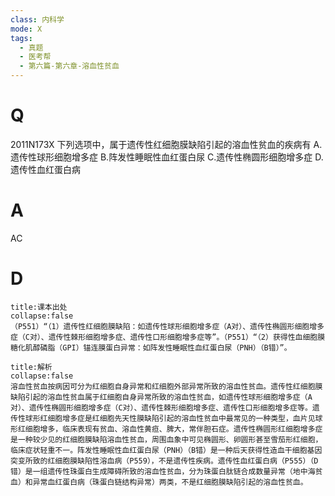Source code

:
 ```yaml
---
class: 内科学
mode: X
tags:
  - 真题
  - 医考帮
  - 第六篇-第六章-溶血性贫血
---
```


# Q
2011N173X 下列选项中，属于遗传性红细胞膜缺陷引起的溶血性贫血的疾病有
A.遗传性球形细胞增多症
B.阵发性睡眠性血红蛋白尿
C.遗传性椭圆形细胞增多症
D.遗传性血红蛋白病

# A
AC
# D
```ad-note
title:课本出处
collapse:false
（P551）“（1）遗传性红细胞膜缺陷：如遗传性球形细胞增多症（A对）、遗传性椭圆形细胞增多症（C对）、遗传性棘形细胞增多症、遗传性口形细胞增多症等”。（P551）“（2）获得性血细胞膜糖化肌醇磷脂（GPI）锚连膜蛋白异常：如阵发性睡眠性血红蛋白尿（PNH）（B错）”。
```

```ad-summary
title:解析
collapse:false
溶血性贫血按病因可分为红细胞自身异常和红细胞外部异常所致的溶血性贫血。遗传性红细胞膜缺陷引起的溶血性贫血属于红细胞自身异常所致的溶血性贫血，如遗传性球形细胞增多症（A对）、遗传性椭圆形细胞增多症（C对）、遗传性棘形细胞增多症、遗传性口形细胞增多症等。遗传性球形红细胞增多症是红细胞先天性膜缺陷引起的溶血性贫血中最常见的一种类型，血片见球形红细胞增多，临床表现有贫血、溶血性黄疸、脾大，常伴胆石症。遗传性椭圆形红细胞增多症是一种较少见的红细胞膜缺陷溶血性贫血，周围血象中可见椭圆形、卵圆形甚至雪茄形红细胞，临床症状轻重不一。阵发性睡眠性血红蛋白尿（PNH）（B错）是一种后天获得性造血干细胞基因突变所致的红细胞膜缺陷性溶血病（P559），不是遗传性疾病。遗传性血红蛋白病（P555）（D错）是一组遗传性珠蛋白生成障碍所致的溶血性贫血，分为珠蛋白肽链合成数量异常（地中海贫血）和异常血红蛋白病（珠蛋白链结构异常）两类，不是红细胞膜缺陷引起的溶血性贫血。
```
★ ★ ★ ★ ★ ★ ★
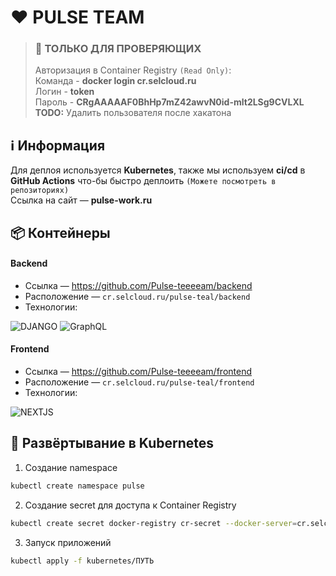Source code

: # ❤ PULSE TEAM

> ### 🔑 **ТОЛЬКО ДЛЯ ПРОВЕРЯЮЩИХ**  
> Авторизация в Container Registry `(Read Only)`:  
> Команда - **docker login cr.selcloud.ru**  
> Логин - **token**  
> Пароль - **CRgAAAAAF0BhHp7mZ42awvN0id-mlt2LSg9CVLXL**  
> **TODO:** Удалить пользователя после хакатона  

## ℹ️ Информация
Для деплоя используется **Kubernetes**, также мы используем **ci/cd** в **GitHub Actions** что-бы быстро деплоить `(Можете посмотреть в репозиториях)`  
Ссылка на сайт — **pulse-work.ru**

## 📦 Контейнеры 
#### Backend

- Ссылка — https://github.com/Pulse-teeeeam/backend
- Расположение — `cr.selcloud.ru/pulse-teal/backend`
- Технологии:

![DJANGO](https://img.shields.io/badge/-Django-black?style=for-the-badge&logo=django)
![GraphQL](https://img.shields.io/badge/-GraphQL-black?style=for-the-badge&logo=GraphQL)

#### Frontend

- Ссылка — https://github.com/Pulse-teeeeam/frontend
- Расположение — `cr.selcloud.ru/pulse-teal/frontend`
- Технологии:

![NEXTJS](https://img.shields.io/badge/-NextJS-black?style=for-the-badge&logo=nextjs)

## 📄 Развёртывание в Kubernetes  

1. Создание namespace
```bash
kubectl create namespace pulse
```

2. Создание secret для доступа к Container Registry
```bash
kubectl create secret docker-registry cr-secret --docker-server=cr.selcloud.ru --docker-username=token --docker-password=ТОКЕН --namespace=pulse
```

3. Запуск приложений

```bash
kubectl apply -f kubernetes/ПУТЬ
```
★ ★ ★ ★ ★ ★ ★
REQUIRED ACTION >>
Filter the listing down to the lines holding the word "teeeeam", and return those.

WRITTEN ANSWER >>
- Ссылка — https://github.com/Pulse-teeeeam/backend
- Ссылка — https://github.com/Pulse-teeeeam/frontend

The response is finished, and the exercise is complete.